* **WHAT THE EXERCISE ASKS**: Find the word "public" in the listing, and copy out each line where it turns up.

*** Opening PROVIDED DATA ***

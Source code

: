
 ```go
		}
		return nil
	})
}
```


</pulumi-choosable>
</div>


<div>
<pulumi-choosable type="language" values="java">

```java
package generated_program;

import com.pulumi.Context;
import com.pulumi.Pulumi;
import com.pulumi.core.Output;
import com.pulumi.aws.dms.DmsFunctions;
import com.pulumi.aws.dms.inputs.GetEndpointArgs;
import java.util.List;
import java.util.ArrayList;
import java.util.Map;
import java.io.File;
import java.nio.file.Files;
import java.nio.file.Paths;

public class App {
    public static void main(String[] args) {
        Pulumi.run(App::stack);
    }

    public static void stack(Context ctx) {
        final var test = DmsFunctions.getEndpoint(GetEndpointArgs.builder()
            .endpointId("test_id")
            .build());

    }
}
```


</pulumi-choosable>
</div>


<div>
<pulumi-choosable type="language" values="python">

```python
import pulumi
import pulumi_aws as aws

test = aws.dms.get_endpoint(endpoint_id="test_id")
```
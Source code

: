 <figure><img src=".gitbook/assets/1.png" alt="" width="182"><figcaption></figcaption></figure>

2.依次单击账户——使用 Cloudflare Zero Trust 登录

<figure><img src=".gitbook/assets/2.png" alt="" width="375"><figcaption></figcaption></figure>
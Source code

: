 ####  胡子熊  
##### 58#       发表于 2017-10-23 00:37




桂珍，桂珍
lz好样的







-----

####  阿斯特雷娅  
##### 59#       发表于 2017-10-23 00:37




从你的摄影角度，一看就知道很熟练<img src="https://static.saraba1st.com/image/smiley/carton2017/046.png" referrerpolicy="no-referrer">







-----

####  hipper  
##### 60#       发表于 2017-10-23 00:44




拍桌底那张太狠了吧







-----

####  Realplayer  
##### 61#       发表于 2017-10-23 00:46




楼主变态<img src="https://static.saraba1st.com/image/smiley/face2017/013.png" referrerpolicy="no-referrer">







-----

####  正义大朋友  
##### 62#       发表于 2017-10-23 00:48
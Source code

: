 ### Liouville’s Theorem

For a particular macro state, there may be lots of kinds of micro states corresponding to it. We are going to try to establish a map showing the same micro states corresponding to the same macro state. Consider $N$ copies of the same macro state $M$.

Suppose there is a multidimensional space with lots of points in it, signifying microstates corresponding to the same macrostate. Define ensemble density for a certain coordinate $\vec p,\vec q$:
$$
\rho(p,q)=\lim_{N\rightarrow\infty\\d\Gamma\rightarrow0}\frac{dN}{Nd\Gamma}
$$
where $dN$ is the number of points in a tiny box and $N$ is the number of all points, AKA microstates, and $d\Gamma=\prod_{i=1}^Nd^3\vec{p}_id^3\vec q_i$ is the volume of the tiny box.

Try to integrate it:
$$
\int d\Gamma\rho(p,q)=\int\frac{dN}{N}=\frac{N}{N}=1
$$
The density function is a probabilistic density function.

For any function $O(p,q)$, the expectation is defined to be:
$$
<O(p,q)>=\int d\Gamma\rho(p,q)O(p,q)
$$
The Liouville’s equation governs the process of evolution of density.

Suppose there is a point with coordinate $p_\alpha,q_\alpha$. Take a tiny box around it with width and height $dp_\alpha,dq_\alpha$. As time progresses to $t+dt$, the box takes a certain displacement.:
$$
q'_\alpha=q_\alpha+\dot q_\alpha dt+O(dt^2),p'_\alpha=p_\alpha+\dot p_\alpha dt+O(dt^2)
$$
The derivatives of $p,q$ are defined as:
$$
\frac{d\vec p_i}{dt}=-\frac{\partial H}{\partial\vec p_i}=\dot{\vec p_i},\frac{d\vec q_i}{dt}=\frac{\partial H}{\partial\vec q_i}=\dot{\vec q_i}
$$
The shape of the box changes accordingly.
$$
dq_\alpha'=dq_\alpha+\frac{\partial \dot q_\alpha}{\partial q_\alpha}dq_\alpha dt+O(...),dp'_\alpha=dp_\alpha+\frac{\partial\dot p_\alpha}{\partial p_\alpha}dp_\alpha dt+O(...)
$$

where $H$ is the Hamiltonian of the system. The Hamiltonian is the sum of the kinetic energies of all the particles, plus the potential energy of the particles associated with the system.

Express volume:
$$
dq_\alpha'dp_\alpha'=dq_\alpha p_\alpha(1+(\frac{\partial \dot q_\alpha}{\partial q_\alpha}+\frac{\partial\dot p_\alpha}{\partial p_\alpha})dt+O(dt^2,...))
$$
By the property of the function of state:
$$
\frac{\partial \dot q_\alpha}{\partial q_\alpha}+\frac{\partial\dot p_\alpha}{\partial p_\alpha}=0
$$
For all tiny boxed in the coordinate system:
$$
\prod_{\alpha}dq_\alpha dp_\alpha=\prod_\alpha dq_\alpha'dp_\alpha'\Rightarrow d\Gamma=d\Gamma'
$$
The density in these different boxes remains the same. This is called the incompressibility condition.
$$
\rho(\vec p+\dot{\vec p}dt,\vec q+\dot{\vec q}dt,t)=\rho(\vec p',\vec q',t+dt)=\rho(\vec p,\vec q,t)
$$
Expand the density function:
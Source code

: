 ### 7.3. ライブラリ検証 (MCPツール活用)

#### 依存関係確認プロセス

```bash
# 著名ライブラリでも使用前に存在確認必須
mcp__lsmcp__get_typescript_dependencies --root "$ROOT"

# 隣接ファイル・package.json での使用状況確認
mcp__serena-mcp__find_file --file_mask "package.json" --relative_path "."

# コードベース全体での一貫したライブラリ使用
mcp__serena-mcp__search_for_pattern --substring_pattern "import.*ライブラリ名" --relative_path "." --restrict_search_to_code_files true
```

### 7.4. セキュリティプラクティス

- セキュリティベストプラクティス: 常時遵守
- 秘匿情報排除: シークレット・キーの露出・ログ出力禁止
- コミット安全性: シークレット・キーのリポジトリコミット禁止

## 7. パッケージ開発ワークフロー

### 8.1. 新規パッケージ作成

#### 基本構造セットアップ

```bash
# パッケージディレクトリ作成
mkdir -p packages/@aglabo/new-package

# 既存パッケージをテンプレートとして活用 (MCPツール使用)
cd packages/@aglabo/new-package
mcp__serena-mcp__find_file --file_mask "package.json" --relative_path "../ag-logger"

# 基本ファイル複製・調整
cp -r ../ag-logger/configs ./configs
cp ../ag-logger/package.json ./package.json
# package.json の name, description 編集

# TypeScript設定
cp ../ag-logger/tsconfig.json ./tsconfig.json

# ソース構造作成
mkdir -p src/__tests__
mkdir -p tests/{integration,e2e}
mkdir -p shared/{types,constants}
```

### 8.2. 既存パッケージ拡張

*** Closing PROVIDED DATA ***

* **OUTPUT FOR THIS TASK**:
public class App {
    public static void main(String[] args) {
    public static void stack(Context ctx) {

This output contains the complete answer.